When I refer to “speech”, I am referring to two things: articulation of speech sounds, and speech fluency.  Articulation is the ability to produce sounds and sound patterns required to speak clearly.  Speech fluency is when we produce speech that is free of stuttering behaviours.  When talking about speech, I am usually talking about the physical ability to move our lips, tongue, jaw and teeth to make the sounds for talking.  Apraxia of Speech is when an individual has difficulties executing and sequencing motor movements precisely and consistently. Each area can be treatment by multiple intervention approaches.  Treatment approaches at Blue Heron Speech are chosen based on evidence-based practices.  For more information on treatment approaches, contact us directly.

What is Language?

Language is how we get our message across to others and how well we understand a message that is conveyed to us.  We can communicate through words (written or spoken), as well as gestures (shaking our heads, etc.).

In order to truly be language and conversational partners, we need to be able to understand language and express our thoughts.  In the Speech and Language world, we refer to these three important areas as “Receptive Language,” “Expressive Language” and “Pragmatic Language”.   Receptive language is how we understand language.  This impacts how we follow directions, and understand the messages that are shared with us.  Expressive language is how well we produce language to get our point across to others.  Pragmatic language encompasses our social skills and how we communicate socially to share ideas, as well as how well we understand the social rules for interacting with others.

Within expressive and receptive language, we can break language down further.  Children need to be able to:

  • Understand the meanings of words
  • Understand combinations of words into phrases, sentences, and paragraphs, and how they relate to each other
  • Understand how to put words together to express ideas (grammar)

Speech and Language are often thought of as being a “pair”, but we can have language without speech. For example, a little one who is not yet able to speak may be able to follow directions and comprehend a conversation.

What is Communication?

Communication is how we get an idea across to others and create a shared understanding.  When thinking about communication, think about not having a voice and not being able to write – how could you get your idea across to someone else?  You could use your hands and body to show others what you are thinking.  You could draw a picture of what you are looking for.  Using pictures and gestures to communicate can allow us to share an idea without speech or a shared language.

For example, a little one who is not yet talking may be able to point at an item to indicate that they want it – this is communication through gestures.  Another little one may be using American Sign Language or Picture Exchange Communication to communicate, without ever speaking a word.

When working with little ones, communication is the first big goal that I target.  Before a child can learn to speak and use language, they need to be able to communicate with others.  Communication can take the form of gestures, signs, pictures, or electronic devices.  Using Alternative or Augmentative Communication (AAC) systems allows children to communicate their wants and needs.  After we establish a method for communicating, we can hone in on improving speech skills and language development.
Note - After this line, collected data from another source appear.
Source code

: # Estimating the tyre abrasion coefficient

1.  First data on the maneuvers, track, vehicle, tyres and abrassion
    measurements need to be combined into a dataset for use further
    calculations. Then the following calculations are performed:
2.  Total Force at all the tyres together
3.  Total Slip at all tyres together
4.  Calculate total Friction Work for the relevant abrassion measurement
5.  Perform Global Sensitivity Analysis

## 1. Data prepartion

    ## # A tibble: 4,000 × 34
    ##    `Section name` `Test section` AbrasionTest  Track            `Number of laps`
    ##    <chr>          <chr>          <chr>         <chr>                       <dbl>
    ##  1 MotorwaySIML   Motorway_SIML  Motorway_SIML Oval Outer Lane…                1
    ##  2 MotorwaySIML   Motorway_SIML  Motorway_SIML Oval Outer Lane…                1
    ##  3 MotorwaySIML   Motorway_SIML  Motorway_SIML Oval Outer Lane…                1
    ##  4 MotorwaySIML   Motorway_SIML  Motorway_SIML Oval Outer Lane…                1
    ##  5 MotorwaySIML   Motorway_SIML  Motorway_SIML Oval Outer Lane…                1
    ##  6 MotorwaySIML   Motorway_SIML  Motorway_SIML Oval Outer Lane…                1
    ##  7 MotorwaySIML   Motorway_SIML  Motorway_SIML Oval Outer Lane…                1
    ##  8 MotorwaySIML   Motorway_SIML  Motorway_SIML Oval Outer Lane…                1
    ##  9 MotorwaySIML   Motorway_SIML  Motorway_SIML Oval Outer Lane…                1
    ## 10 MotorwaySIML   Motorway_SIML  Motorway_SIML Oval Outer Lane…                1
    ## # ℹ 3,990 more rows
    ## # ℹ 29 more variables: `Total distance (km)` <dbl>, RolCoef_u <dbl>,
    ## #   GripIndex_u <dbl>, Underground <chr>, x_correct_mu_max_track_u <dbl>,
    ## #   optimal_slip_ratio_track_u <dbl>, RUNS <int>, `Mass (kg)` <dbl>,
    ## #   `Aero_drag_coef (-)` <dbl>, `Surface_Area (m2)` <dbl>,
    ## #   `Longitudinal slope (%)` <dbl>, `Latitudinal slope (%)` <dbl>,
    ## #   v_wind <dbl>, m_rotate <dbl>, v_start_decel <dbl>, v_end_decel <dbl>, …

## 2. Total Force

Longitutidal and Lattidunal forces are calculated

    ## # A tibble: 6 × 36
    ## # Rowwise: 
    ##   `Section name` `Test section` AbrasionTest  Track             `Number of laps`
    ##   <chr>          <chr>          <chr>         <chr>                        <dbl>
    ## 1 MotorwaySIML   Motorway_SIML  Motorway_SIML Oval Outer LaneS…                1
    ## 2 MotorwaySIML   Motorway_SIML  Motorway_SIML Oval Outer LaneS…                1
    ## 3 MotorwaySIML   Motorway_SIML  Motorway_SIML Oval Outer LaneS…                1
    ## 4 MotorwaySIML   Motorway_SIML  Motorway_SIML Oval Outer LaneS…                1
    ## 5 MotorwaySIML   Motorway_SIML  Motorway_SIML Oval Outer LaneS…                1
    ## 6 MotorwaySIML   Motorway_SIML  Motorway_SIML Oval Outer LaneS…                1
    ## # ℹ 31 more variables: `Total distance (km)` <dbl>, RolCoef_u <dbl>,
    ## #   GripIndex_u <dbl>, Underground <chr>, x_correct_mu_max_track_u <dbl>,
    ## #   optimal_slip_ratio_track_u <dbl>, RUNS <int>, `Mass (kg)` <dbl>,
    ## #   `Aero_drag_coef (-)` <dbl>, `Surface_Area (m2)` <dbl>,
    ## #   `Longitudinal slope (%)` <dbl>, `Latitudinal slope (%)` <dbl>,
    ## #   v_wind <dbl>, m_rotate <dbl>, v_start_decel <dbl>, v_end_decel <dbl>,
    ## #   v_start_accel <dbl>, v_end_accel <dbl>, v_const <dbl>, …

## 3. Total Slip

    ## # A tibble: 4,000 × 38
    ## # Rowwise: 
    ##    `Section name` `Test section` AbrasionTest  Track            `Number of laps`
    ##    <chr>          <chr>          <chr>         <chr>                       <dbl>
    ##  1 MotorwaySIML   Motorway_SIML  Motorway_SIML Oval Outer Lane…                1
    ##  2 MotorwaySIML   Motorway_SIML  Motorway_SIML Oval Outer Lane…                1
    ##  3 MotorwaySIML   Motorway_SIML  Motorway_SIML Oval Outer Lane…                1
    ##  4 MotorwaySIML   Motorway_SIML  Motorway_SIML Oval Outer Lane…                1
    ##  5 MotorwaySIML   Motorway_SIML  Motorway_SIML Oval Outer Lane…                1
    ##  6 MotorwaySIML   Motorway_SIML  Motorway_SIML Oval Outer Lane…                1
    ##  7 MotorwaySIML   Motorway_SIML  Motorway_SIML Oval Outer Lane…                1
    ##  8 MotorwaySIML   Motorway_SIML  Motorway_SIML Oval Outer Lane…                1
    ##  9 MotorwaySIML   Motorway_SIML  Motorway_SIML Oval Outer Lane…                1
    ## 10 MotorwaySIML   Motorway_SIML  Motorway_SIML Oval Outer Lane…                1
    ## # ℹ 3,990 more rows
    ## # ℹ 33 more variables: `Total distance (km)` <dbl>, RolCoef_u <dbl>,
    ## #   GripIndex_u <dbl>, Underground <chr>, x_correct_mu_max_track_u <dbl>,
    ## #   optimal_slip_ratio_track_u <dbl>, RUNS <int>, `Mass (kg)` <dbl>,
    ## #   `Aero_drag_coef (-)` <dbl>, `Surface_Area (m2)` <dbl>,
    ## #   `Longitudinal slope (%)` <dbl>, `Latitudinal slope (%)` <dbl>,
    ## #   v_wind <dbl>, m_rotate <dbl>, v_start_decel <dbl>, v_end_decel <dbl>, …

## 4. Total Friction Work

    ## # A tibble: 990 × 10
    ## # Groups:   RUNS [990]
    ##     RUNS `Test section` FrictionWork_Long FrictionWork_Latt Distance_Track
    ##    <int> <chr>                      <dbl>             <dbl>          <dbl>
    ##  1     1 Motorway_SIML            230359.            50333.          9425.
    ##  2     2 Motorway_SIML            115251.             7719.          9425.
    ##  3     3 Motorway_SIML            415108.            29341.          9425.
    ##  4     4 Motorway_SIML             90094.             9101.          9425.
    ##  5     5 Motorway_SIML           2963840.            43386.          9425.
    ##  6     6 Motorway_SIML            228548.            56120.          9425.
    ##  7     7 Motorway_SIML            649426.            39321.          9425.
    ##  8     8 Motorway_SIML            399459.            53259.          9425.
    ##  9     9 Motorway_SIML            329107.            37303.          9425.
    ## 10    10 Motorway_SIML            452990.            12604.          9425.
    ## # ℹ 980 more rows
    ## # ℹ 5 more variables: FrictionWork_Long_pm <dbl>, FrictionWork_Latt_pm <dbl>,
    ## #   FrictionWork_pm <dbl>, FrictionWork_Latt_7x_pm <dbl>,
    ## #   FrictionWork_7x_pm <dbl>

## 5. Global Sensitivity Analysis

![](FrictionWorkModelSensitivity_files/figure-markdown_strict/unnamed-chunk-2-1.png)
But wait… there’s one more missing piece…

We talked about expressing ourselves through written language, but what about those children who are truly struggling with literacy.  Speech-Language Pathologists can help with that piece too.

What is Phonological Awareness?

Phonological Awareness is related to Phonemic Awareness, and for simplicity’s sake, I am probably going to use them interchangeably (trust me, I have a good reason).  Phonological awareness is the awareness and understanding of rhyming, breaking sentences apart into words, breaking words apart into syllables and sounds, isolating and identifying sounds in words, substituting sounds in words to make new words, deleting sounds from word to change a word, and applying all the rules and knowledge we have about literacy into writing.  I work on all of these areas, included spelling and writing.  For children who are struggling spellers and readers, these are skills that are crucial, and can often account for part of a child’s difficulties with literacy.

Language, Communication, and Literacy are learned all day, every day, and in every activity and environment that your child is engaged in.